Today the City Council voted 3-2 against renaming North Interstate Avenue aver Cesar Chavez--an outcome that was expected but long in coming. More surprisingly, they also voted unanimously against last week's last-minute compromise
to rename Southwest 4th Avenue after Chavez.
Leaders of Portland's Chinese community made a strong showing in the council chambers. Over the past week they expressed their displeasure with the 4th Avenue proposal. Today, they got public apologies from commissioners, who copped to not having considered the impact of having Chavez Boulevard run through Chinatown.
Commissioner Erik Sten said it would not necessarily have been an insult to the Chinese community. Nevertheless, he scrapped the 4th Avenue proposal, which he had devised with Council colleague Dan Salztman.
"It was a well-meaning idea, but not a good one," Sten said, drawing applause from the Chinatown delegation of about 20 people.
Mayor Tom Potter was happy be in the majority, for a change, in voting down 4th Avenue. He promised to continue a discussion around the underlying racial tensions that the Chavez debate stirred up.
"Because this is off the table, don't think that the subject of race is off the table as well. We do need to talk about it," Potter said.
By contrast, Randy Leonard said the Chavez debate had resulted in "the largest racial showdown in Portland since the summer of 1968."

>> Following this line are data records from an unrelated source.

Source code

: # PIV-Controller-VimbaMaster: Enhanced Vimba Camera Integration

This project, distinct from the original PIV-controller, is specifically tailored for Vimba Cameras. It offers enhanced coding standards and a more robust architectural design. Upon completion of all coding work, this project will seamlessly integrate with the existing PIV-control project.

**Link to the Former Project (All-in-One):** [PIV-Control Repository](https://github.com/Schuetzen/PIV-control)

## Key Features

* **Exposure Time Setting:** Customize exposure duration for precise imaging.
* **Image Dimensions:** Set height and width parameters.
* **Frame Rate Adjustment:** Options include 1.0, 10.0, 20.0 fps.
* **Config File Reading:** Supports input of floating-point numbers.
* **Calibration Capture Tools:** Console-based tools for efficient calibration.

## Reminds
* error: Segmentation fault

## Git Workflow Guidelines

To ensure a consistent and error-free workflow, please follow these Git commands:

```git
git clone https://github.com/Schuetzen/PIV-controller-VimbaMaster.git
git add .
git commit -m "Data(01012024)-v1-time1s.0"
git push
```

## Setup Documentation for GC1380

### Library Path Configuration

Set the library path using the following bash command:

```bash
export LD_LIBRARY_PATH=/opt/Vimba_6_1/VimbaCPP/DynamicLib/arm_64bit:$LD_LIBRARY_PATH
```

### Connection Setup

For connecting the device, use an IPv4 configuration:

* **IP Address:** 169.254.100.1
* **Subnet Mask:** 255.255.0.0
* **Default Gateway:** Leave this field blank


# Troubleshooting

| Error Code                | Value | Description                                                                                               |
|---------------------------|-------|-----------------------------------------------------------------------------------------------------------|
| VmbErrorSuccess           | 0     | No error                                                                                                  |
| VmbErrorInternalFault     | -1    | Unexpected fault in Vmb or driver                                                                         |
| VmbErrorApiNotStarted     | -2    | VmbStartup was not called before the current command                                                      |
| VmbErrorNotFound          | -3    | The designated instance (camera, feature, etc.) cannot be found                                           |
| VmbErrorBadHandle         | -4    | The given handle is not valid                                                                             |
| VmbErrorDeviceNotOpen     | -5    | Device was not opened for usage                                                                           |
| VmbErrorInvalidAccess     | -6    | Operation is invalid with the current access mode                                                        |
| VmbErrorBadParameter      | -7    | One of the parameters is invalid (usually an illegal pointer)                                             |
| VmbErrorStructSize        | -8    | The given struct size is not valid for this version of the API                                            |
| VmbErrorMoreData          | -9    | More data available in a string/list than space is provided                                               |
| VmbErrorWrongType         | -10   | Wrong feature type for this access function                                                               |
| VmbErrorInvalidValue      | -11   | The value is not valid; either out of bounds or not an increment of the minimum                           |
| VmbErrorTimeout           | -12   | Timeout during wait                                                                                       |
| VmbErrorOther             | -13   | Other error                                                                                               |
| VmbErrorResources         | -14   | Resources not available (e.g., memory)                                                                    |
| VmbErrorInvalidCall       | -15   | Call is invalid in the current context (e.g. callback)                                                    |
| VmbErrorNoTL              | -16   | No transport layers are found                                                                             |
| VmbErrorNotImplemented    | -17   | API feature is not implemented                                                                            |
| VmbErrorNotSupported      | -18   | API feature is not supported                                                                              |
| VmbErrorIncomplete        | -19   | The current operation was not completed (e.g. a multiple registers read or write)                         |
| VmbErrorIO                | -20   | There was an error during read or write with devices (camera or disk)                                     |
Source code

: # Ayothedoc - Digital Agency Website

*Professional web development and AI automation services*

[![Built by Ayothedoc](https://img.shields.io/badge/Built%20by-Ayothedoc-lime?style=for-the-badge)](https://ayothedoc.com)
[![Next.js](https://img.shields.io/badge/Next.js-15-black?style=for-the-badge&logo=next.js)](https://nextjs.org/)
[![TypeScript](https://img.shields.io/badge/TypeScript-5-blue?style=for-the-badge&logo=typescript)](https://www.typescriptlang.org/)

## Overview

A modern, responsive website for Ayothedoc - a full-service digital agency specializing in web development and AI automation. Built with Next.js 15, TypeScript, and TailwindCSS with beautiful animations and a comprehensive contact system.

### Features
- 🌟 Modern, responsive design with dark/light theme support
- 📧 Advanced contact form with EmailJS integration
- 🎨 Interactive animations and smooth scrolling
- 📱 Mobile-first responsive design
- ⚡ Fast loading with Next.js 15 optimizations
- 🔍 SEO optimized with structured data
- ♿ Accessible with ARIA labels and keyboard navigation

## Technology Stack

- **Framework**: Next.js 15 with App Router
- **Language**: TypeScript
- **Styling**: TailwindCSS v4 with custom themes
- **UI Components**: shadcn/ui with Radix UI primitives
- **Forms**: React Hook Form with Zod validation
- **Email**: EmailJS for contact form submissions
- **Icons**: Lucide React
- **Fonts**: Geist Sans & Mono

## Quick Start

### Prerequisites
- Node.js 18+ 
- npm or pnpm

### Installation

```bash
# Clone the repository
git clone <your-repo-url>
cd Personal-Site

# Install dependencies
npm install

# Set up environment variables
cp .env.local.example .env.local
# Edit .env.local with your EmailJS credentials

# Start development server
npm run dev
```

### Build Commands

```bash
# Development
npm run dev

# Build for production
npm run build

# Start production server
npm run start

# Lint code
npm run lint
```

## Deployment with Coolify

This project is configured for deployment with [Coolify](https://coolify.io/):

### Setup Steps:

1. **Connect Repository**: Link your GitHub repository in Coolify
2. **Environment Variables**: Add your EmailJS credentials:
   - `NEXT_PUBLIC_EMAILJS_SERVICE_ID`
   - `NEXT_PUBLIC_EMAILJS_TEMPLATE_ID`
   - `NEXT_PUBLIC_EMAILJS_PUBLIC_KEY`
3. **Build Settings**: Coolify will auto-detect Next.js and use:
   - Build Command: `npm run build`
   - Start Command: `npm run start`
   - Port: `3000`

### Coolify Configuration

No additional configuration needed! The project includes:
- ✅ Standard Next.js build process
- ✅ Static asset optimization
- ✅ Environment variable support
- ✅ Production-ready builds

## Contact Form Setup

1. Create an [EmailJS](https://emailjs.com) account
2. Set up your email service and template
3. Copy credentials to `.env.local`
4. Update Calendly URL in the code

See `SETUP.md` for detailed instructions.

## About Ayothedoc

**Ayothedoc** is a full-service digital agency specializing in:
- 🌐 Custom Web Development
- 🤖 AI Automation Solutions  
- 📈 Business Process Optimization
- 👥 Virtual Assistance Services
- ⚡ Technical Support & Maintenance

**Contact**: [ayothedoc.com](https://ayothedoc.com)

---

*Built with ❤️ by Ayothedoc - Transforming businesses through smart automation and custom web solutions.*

"This is not a good discussion, and it needs to stop," Leonard said.
So, what now?
Next week, Sam Adams will roll out a draft ordinance to change the way streets are named in Portland. The existing process, as Leonard pointed out after today's meeting, has never been properly followed by City Hall. If the process revision passes, Chavez could return sometime in 2008 to look for a home. But now, of course, he's got competition
It bears noting that the Council has taken a seasonally appropriate approach: Take a long break, have a drink, eat a big meal and worry about the dirty dishes tomorrow.